Коленкур понял Наполеона так: император торопится уехать, чтобы опередить известие об отступлении "великой армии".
Обер-шталмейстер принял сообщение императора спокойно и, как казалось Наполеону, вполне сочувственно.
Тогда Наполеон посвятил в свои планы Дарю.
Трезвый, рассудительный Дарю заметил, что не видит необходимости в отъезде императора: сообщение с Европой восстановлено.
— Я не чувствую себя достаточно сильным, чтобы оставлять между собою и Россией ненадежную Пруссию. Надо успокоить Францию и удержать немцев в повиновении. А чтобы не подвергаться излишним опасностям, надо уезжать немедленно!
Дарю выслушал доводы императора без возражений, но, видимо, остался при своем мнении.
— Кому же, государь, вы доверите армию? — спросил в этот же день Коленкур.
— Неаполитанскому королю или вице-королю, — ответил еще не решивший этого вопроса Наполеон. — Что думаете вы?
— Храбрость неаполитанского короля, безусловно, достойна полного уважения. Все помнят его многочисленные заслуги, но упрекают за то, что Мюрат погубил столь прекрасную кавалерию. Сумеет ли он реорганизовать армию? У него мало воли. Он самоотвержен в атаке, но сейчас не время для атак. Вице-короля ценят и любят больше, — ответил Коленкур.

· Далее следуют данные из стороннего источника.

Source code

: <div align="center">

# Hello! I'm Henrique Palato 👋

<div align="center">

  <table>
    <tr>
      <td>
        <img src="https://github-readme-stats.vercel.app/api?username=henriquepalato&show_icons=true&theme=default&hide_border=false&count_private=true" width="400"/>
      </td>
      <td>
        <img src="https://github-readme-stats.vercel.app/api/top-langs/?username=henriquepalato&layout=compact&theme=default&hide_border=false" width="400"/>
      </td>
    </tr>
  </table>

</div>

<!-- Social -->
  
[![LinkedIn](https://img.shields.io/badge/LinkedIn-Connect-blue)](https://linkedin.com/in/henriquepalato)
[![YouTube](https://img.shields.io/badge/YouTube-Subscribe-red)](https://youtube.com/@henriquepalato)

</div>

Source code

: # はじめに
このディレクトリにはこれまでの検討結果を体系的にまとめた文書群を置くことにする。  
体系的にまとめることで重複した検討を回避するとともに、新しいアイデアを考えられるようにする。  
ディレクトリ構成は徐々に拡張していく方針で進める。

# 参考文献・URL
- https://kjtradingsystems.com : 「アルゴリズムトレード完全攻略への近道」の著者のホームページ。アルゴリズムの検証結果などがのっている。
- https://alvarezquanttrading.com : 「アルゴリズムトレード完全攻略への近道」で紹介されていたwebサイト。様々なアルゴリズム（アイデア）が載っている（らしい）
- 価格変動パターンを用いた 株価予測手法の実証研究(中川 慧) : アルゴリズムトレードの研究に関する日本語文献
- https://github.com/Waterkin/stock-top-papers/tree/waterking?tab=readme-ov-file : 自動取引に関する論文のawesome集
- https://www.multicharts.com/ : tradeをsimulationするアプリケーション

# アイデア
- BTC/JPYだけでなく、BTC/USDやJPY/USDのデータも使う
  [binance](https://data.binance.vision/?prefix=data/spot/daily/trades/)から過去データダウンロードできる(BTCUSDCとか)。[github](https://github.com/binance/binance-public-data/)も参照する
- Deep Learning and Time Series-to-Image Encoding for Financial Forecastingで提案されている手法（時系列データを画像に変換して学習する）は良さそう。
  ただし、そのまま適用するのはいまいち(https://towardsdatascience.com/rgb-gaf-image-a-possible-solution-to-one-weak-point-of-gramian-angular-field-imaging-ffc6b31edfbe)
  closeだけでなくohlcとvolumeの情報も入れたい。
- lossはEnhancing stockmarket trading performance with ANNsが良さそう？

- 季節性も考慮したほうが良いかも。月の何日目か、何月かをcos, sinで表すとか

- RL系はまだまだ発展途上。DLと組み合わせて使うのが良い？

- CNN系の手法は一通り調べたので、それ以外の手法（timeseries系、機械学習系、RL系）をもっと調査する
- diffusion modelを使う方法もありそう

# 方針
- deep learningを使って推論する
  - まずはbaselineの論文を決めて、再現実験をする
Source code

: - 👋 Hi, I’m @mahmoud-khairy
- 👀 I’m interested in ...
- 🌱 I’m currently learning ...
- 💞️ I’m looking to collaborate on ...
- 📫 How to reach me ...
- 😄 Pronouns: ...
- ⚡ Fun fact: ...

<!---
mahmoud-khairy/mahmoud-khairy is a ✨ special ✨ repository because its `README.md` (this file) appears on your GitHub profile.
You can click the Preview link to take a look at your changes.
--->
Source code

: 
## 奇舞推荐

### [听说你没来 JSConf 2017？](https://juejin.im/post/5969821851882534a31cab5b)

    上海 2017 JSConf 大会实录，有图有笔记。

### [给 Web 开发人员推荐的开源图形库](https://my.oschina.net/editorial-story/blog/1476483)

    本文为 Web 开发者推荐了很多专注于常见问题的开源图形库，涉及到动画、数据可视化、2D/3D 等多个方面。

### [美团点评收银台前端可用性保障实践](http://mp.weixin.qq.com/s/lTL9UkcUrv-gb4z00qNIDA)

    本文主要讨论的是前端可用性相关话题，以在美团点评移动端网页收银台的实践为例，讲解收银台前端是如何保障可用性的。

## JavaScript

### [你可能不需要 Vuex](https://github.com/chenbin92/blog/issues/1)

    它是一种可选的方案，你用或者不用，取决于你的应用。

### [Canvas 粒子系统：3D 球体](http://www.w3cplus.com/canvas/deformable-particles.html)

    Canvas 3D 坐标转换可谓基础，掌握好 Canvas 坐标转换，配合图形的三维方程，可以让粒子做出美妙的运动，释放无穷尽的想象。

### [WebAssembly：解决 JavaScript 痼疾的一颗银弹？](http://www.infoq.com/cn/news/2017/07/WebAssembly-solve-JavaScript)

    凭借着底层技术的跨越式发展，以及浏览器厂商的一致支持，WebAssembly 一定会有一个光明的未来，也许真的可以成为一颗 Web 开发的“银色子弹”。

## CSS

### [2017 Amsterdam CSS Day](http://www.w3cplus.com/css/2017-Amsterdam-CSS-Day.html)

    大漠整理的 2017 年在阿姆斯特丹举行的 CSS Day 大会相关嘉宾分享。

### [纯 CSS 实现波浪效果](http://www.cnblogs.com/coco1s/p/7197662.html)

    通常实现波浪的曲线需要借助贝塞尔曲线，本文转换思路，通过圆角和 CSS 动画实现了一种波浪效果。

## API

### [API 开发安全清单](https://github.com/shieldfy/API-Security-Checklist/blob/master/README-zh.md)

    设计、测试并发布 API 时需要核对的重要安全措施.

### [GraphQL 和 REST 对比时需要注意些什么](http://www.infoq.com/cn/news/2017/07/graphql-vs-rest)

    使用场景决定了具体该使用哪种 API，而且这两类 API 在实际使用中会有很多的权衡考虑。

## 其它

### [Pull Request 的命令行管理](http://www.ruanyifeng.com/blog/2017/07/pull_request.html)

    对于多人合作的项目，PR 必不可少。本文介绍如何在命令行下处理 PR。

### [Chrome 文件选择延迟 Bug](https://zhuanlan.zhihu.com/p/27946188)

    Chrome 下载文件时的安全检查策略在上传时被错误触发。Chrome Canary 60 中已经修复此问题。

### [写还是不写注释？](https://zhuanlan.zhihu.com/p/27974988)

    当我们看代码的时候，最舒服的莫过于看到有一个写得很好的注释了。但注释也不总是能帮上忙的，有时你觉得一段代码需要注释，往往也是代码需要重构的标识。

Наполеон энергично защищал своего шурина, а не пасынка:
— У неаполитанского короля больше блеска, а теперь это нужнее; его ранг не позволяет подчиняться вице-королю. Если во главе армии останется вице-король, Мюрат покинет ее. За неаполитанским королем титул, возраст, репутация. Он внушает больше почтения всем маршалам, чем Евгений. Храбрость тоже кое-что значит, когда имеешь дело с русскими! Наконец, при нем я оставляю принца Невшательского! Бертье — придворный, привыкший к беспрекословному исполнению. Следовательно, в самой форме не будет никаких изменений.
Коленкур понял, что Наполеон не хочет выдвигать пасынка и далек от мысли оставить во главе армии наиболее даровитых маршалов, вроде Даву. Император предпочитал блестящую куклу — Мюрата.
— И нечего откладывать в долгий ящик. Я еду послезавтра из этого… из как его… из Шомона, — сказал Наполеон.
— Из Сморгони, — поправил Коленкур.
— Да, да. И держать все в строжайшем секрете, — приказал император.
Он боялся, как бы солдаты не возмутились его отъездом.
В тот же вечер в Молодечне император предупредил об отъезде начальника штаба. Когда толстый принц Невшательский узнал о том, что Наполеон, который не расставался с ним с Итальянского похода 1796 года, покинет его, послушный, почтительный, ехавший целые версты с непокрытой головой за "арабом" Наполеона Бертье вдруг в первый раз посмел возразить обожаемому монарху.
Наполеон возмутился его неповиновением, стал упрекать шестидесятилетнего принца Невшательского (который плакал и сморкался, как шестилетний ребенок) в неблагодарности: ведь Наполеон так облагодетельствовал его!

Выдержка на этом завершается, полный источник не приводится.